Desierto de marabuntas

Desierto de marabuntas

Patitas para arriba, pisadas crujientes, antenas al viento y el hambre inminente.
El sol que se oculta en un horizonte invisible.
El suelo, como un mar de arvejas negras, repleto de pequeños cadáveres, de mandíbulas potentes, parece un cementerio para grandes insectos.
¿Estarán todas muertas?
Un viento suave las levanta, el viento las trae.
Me detengo, siento pasos que suben por mis piernas.
¡Hay algunas vivas!
Me quito varias de mi cara, me sacudo otras del pantalón.
Y corro…
Y las aplasto…
Igual que hojas caídas, es el sonido que despiden.
¡Y suben, no sé como se suben!
Me detengo a sacarlas.
El viento me las trae como paracaidistas en la guerra.
Y comen…
Siento picazones, veo sangre. Mis manos no hacen más que sacudirlas, espantarlas.
Y corro, con todas mis fuerzas.
¡Y suben, no sé como se suben!
Quiero y no puedo pisarlas a todas.
El horizonte es sólo eso, un horizonte perdido en la tarde.
Y comen…
Y más sangre, cientos de pequeños mordiscones de mandíbulas que trabajan.

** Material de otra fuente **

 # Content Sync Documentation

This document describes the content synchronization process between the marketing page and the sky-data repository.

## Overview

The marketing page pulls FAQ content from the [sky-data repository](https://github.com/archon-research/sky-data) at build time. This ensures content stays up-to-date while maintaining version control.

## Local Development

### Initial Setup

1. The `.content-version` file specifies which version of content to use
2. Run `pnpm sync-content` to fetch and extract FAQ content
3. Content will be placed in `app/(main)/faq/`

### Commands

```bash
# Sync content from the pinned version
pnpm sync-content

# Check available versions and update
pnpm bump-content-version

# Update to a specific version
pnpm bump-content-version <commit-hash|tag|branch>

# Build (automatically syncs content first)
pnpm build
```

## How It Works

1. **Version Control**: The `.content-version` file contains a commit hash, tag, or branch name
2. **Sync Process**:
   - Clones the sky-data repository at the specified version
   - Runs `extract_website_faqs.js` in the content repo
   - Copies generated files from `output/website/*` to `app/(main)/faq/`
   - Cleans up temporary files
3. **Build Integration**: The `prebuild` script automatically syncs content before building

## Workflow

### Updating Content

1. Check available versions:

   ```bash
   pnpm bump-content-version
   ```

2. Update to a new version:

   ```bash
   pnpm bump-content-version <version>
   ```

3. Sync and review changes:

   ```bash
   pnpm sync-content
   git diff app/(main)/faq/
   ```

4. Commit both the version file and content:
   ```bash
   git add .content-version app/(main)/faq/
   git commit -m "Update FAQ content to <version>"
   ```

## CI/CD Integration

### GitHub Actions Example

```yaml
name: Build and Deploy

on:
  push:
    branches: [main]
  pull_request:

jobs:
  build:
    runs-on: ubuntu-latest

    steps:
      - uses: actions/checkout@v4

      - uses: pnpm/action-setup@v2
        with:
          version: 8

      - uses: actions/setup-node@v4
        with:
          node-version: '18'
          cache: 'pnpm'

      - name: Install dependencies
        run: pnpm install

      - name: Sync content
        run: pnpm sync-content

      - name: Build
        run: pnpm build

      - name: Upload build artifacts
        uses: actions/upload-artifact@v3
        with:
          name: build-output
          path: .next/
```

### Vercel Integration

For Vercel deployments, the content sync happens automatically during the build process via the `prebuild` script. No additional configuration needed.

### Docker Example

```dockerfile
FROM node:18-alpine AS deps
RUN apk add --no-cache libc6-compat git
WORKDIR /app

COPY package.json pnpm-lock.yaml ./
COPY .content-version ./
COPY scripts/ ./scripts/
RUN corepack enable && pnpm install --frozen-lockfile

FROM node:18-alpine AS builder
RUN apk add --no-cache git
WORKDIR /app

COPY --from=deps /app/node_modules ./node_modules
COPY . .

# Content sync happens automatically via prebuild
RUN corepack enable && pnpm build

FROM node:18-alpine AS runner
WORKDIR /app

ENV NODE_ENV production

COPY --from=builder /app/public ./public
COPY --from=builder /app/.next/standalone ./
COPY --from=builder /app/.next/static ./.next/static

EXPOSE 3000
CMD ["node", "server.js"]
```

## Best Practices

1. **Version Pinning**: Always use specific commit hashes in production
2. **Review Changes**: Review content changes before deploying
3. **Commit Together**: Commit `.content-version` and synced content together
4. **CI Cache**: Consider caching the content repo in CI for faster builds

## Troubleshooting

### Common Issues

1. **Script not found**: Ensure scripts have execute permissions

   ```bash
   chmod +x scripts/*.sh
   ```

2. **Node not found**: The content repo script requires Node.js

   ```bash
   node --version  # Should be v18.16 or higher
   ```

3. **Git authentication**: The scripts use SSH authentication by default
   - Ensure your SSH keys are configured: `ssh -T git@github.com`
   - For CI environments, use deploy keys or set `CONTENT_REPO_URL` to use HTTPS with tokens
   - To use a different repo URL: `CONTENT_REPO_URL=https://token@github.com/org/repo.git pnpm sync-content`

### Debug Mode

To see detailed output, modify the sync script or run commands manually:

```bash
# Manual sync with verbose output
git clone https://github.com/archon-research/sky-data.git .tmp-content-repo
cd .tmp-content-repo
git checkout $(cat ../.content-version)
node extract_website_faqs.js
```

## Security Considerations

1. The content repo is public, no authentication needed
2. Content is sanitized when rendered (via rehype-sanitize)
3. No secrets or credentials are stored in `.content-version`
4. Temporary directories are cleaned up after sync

Escupo un par, siento que me sangra la lengua. Los oídos se me tapan y escucho algunas dentro de mi cabeza. El pelo parece un bosque. ¡No las puedo detener!
¡Y suben, no sé como se suben!
Y corro, cada vez con menos fuerzas.
Mientras el sol queda cada vez más lejos.
Y comen…
Solo veo una gran masa de marabuntas negras, que bajo mis pasos parecen algo uniforme. Pero son remolinos de pequeños seres, moviéndose. Presto atención, y son miles, millones.
Y escucho el crujiente gemir de mis pasos.
Y suben…
Y comen…
Y una mordida, y un gran dolor, y mi ojo. ¡No veo de un ojo! y siento que sangra.
Me detengo, caigo de rodillas.
Y suben…
Me levanto, camino unos metros, y caigo.
Y comen…
Trato de sacarlas, de quitarlas, me revuelco.
Y suben y suben, y comen y comen y comen y comen y comen, y se alejan.